::: Entries supplied

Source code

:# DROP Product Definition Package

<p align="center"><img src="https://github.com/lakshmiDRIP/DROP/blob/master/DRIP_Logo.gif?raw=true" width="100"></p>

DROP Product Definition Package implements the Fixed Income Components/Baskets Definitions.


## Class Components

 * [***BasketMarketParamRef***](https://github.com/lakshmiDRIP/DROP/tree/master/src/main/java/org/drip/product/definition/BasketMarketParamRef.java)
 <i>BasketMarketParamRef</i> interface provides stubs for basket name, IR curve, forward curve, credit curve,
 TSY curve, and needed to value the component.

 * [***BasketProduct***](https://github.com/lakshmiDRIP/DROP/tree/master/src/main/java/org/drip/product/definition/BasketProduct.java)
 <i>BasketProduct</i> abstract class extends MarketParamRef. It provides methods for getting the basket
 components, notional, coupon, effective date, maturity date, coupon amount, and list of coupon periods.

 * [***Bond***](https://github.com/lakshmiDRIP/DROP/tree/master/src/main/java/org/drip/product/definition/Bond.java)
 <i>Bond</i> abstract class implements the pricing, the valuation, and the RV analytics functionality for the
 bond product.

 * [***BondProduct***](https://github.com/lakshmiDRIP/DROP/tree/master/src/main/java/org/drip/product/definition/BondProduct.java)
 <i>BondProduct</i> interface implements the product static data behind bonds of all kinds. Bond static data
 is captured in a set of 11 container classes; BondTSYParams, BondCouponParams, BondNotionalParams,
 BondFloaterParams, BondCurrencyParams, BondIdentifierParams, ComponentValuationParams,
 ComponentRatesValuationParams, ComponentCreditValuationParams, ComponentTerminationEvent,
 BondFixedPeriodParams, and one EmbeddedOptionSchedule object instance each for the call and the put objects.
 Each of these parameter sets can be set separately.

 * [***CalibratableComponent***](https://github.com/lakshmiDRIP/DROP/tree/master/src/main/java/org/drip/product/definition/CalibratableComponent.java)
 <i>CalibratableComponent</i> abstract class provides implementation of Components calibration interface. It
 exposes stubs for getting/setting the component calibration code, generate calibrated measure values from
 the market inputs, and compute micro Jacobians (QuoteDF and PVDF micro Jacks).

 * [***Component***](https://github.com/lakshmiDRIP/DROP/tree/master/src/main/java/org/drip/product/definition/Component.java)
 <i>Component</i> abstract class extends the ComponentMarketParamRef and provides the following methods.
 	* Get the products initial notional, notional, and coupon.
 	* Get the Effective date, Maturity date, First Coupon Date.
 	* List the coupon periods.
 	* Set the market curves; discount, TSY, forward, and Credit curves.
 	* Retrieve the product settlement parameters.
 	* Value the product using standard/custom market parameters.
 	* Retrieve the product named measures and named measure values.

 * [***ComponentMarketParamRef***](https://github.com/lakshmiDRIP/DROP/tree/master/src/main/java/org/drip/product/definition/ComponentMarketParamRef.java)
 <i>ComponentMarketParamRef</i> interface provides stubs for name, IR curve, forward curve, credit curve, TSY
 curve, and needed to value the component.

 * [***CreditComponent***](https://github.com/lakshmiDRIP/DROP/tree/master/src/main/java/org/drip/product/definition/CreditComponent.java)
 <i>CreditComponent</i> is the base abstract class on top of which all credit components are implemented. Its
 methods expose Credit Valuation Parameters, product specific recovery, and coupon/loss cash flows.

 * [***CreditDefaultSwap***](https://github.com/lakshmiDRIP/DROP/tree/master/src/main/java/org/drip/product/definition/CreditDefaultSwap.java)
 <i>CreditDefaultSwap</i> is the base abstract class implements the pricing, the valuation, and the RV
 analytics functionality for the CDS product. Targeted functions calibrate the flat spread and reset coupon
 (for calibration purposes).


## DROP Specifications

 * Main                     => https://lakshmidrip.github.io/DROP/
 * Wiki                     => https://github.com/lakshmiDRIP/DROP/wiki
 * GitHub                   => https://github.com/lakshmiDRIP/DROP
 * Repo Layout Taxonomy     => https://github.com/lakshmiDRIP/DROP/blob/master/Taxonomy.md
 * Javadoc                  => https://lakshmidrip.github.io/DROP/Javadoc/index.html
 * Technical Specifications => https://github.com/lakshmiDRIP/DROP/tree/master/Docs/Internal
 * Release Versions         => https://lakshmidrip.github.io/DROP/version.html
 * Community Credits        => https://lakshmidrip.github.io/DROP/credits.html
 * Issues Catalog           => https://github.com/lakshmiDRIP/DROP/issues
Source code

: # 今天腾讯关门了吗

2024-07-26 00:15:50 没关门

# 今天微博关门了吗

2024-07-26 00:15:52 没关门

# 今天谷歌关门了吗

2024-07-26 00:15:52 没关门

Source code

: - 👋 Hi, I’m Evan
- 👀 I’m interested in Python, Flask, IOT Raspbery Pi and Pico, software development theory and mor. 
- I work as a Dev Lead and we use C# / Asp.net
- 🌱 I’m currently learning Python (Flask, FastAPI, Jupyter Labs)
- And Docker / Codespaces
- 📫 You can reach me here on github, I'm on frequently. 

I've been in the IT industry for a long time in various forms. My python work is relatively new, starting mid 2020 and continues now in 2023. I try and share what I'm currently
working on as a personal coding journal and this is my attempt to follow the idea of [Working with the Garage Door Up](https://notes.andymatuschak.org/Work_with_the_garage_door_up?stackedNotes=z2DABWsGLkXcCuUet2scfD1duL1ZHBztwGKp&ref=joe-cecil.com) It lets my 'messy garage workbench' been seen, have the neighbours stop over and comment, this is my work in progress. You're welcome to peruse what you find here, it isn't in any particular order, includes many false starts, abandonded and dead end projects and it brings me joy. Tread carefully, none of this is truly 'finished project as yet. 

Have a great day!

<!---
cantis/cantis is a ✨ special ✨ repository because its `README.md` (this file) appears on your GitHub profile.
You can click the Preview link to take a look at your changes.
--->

::::::

- _Task_
Your answer should be every line from the material above in which the word "stubs" appears.

- _Exercise result_
 <i>BasketMarketParamRef</i> interface provides stubs for basket name, IR curve, forward curve, credit curve,
 exposes stubs for getting/setting the component calibration code, generate calibrated measure values from
 <i>ComponentMarketParamRef</i> interface provides stubs for name, IR curve, forward curve, credit curve, TSY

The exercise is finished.